Work to complete:
Whatever the records below hold, copy it all out exactly.

##### Given data #####

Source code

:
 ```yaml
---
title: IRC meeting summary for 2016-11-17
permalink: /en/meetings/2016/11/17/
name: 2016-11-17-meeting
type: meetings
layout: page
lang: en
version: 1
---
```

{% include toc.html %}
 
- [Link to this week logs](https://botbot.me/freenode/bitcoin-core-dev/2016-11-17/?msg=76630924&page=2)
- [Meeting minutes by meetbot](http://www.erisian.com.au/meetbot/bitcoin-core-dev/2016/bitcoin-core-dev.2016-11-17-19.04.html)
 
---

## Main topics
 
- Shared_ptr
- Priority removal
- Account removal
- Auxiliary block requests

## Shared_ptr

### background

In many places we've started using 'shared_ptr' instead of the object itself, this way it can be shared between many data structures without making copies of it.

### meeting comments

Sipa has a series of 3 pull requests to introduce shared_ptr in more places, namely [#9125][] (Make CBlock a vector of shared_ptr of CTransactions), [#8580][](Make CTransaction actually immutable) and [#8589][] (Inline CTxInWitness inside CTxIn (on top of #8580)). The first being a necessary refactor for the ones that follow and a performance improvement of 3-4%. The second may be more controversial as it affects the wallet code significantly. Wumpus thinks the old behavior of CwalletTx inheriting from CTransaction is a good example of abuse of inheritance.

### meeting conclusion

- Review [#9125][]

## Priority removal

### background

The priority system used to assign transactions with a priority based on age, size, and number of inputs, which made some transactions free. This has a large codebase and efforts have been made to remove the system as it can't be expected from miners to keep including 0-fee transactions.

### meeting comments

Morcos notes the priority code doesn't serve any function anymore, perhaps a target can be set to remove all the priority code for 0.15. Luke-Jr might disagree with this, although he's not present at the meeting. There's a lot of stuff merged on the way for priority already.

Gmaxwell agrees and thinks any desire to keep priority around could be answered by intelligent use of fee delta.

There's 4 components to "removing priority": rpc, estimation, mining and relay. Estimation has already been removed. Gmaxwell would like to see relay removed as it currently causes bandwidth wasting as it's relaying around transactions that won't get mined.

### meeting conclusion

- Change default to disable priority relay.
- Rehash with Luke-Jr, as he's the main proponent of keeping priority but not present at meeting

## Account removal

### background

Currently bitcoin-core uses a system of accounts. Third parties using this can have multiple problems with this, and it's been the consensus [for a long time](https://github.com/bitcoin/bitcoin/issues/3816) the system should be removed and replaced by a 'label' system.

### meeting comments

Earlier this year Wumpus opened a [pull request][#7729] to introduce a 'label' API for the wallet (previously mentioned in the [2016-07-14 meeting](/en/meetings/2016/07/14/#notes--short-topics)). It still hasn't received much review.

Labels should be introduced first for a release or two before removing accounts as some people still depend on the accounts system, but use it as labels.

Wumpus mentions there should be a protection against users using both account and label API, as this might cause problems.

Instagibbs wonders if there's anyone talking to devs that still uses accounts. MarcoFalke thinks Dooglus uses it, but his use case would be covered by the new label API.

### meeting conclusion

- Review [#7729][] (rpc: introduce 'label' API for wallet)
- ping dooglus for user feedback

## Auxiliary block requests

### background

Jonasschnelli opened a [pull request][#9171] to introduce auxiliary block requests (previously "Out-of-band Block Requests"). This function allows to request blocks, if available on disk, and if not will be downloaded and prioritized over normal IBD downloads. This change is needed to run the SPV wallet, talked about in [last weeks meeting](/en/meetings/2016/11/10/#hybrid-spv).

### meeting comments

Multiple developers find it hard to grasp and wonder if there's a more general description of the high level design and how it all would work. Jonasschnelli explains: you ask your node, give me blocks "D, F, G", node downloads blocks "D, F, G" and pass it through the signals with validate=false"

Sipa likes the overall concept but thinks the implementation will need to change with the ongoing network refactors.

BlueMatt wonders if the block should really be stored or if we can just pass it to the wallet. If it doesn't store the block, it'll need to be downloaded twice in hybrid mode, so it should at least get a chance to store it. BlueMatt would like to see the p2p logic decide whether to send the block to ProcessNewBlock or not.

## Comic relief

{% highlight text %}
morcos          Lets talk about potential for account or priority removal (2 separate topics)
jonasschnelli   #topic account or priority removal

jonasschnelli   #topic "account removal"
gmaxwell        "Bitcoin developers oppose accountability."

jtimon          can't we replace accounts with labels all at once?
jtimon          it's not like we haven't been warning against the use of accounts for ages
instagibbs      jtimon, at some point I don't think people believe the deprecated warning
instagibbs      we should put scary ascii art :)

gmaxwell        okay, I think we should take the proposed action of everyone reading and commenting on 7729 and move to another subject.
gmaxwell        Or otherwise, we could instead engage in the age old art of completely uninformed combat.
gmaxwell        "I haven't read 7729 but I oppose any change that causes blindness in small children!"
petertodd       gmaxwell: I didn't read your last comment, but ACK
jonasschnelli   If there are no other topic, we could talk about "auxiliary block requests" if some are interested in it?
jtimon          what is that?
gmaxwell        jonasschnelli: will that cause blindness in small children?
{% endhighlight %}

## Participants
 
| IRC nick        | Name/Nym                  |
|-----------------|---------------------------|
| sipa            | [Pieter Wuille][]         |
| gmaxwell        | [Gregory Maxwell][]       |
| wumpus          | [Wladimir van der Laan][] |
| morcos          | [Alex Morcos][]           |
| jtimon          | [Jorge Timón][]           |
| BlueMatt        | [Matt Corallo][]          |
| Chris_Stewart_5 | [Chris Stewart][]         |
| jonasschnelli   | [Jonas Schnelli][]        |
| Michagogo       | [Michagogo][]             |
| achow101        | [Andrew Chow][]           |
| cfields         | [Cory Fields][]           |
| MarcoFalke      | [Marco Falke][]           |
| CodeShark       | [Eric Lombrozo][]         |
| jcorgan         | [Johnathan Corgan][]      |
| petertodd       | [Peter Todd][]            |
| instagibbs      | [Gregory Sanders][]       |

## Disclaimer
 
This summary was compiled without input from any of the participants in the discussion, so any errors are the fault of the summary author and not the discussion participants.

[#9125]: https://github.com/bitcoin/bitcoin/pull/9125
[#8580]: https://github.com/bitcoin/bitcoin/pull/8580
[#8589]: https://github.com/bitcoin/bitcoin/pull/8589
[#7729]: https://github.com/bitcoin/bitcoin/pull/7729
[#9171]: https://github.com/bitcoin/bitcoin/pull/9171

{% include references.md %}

#####

Result:
Source code

:
 ```yaml
---
title: IRC meeting summary for 2016-11-17
permalink: /en/meetings/2016/11/17/
name: 2016-11-17-meeting
type: meetings
layout: page
lang: en
version: 1
---
```

{% include toc.html %}
 
- [Link to this week logs](https://botbot.me/freenode/bitcoin-core-dev/2016-11-17/?msg=76630924&page=2)
- [Meeting minutes by meetbot](http://www.erisian.com.au/meetbot/bitcoin-core-dev/2016/bitcoin-core-dev.2016-11-17-19.04.html)
 
---

## Main topics
 
- Shared_ptr
- Priority removal
- Account removal
- Auxiliary block requests

## Shared_ptr

### background

In many places we've started using 'shared_ptr' instead of the object itself, this way it can be shared between many data structures without making copies of it.

### meeting comments

Sipa has a series of 3 pull requests to introduce shared_ptr in more places, namely [#9125][] (Make CBlock a vector of shared_ptr of CTransactions), [#8580][](Make CTransaction actually immutable) and [#8589][] (Inline CTxInWitness inside CTxIn (on top of #8580)). The first being a necessary refactor for the ones that follow and a performance improvement of 3-4%. The second may be more controversial as it affects the wallet code significantly. Wumpus thinks the old behavior of CwalletTx inheriting from CTransaction is a good example of abuse of inheritance.

### meeting conclusion

- Review [#9125][]

## Priority removal

### background

The priority system used to assign transactions with a priority based on age, size, and number of inputs, which made some transactions free. This has a large codebase and efforts have been made to remove the system as it can't be expected from miners to keep including 0-fee transactions.

### meeting comments

Morcos notes the priority code doesn't serve any function anymore, perhaps a target can be set to remove all the priority code for 0.15. Luke-Jr might disagree with this, although he's not present at the meeting. There's a lot of stuff merged on the way for priority already.

Gmaxwell agrees and thinks any desire to keep priority around could be answered by intelligent use of fee delta.

There's 4 components to "removing priority": rpc, estimation, mining and relay. Estimation has already been removed. Gmaxwell would like to see relay removed as it currently causes bandwidth wasting as it's relaying around transactions that won't get mined.

### meeting conclusion

- Change default to disable priority relay.
- Rehash with Luke-Jr, as he's the main proponent of keeping priority but not present at meeting

## Account removal

### background

Currently bitcoin-core uses a system of accounts. Third parties using this can have multiple problems with this, and it's been the consensus [for a long time](https://github.com/bitcoin/bitcoin/issues/3816) the system should be removed and replaced by a 'label' system.

### meeting comments

Earlier this year Wumpus opened a [pull request][#7729] to introduce a 'label' API for the wallet (previously mentioned in the [2016-07-14 meeting](/en/meetings/2016/07/14/#notes--short-topics)). It still hasn't received much review.

Labels should be introduced first for a release or two before removing accounts as some people still depend on the accounts system, but use it as labels.

Wumpus mentions there should be a protection against users using both account and label API, as this might cause problems.

Instagibbs wonders if there's anyone talking to devs that still uses accounts. MarcoFalke thinks Dooglus uses it, but his use case would be covered by the new label API.

### meeting conclusion

- Review [#7729][] (rpc: introduce 'label' API for wallet)
- ping dooglus for user feedback

## Auxiliary block requests

### background

Jonasschnelli opened a [pull request][#9171] to introduce auxiliary block requests (previously "Out-of-band Block Requests"). This function allows to request blocks, if available on disk, and if not will be downloaded and prioritized over normal IBD downloads. This change is needed to run the SPV wallet, talked about in [last weeks meeting](/en/meetings/2016/11/10/#hybrid-spv).

### meeting comments

Multiple developers find it hard to grasp and wonder if there's a more general description of the high level design and how it all would work. Jonasschnelli explains: you ask your node, give me blocks "D, F, G", node downloads blocks "D, F, G" and pass it through the signals with validate=false"

Sipa likes the overall concept but thinks the implementation will need to change with the ongoing network refactors.

BlueMatt wonders if the block should really be stored or if we can just pass it to the wallet. If it doesn't store the block, it'll need to be downloaded twice in hybrid mode, so it should at least get a chance to store it. BlueMatt would like to see the p2p logic decide whether to send the block to ProcessNewBlock or not.

## Comic relief

{% highlight text %}
morcos          Lets talk about potential for account or priority removal (2 separate topics)
jonasschnelli   #topic account or priority removal

jonasschnelli   #topic "account removal"
gmaxwell        "Bitcoin developers oppose accountability."

jtimon          can't we replace accounts with labels all at once?
jtimon          it's not like we haven't been warning against the use of accounts for ages
instagibbs      jtimon, at some point I don't think people believe the deprecated warning
instagibbs      we should put scary ascii art :)

gmaxwell        okay, I think we should take the proposed action of everyone reading and commenting on 7729 and move to another subject.
gmaxwell        Or otherwise, we could instead engage in the age old art of completely uninformed combat.
gmaxwell        "I haven't read 7729 but I oppose any change that causes blindness in small children!"
petertodd       gmaxwell: I didn't read your last comment, but ACK
jonasschnelli   If there are no other topic, we could talk about "auxiliary block requests" if some are interested in it?
jtimon          what is that?
gmaxwell        jonasschnelli: will that cause blindness in small children?
{% endhighlight %}

## Participants
 
| IRC nick        | Name/Nym                  |
|-----------------|---------------------------|
| sipa            | [Pieter Wuille][]         |
| gmaxwell        | [Gregory Maxwell][]       |
| wumpus          | [Wladimir van der Laan][] |
| morcos          | [Alex Morcos][]           |
| jtimon          | [Jorge Timón][]           |
| BlueMatt        | [Matt Corallo][]          |
| Chris_Stewart_5 | [Chris Stewart][]         |
| jonasschnelli   | [Jonas Schnelli][]        |
| Michagogo       | [Michagogo][]             |
| achow101        | [Andrew Chow][]           |
| cfields         | [Cory Fields][]           |
| MarcoFalke      | [Marco Falke][]           |
| CodeShark       | [Eric Lombrozo][]         |
| jcorgan         | [Johnathan Corgan][]      |
| petertodd       | [Peter Todd][]            |
| instagibbs      | [Gregory Sanders][]       |

## Disclaimer
 
This summary was compiled without input from any of the participants in the discussion, so any errors are the fault of the summary author and not the discussion participants.

[#9125]: https://github.com/bitcoin/bitcoin/pull/9125
[#8580]: https://github.com/bitcoin/bitcoin/pull/8580
[#8589]: https://github.com/bitcoin/bitcoin/pull/8589
[#7729]: https://github.com/bitcoin/bitcoin/pull/7729
[#9171]: https://github.com/bitcoin/bitcoin/pull/9171

{% include references.md %}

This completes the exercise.